YOUR ASSIGNMENT:
Repeat the records below exactly, from the first line through the line containing "and misconceptions about", and leave out any pictures.

BEGIN MATERIAL FOR THIS EXERCISE

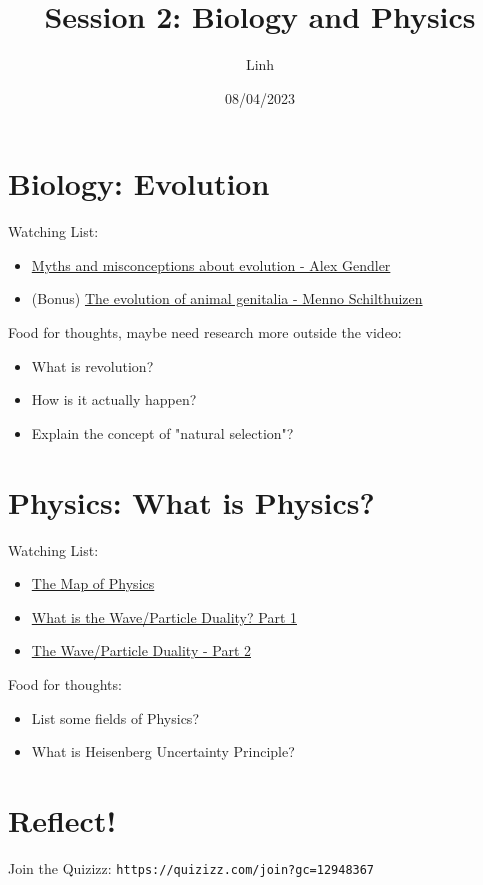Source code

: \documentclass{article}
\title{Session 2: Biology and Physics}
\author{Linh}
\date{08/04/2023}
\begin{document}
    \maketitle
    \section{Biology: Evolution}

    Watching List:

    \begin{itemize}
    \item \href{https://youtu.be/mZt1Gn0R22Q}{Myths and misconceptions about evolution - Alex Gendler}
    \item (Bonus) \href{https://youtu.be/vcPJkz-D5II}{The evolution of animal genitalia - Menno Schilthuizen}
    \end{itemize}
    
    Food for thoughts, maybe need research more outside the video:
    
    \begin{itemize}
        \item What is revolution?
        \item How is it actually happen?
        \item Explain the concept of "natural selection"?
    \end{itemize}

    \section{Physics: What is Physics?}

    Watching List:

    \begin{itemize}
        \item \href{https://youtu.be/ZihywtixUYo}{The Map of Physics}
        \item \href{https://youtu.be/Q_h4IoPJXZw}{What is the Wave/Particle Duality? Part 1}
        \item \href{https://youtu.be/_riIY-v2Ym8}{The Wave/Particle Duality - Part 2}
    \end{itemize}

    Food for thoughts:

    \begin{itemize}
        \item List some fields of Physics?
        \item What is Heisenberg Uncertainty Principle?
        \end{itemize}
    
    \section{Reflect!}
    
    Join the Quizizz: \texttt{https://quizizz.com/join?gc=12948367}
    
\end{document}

END MATERIAL FOR THIS EXERCISE

FINAL ANSWER:
Source code

: \documentclass{article}
\title{Session 2: Biology and Physics}
\author{Linh}
\date{08/04/2023}
\begin{document}
    \maketitle
    \section{Biology: Evolution}

    Watching List:

    \begin{itemize}
    \item \href{https://youtu.be/mZt1Gn0R22Q}{Myths and misconceptions about evolution - Alex Gendler}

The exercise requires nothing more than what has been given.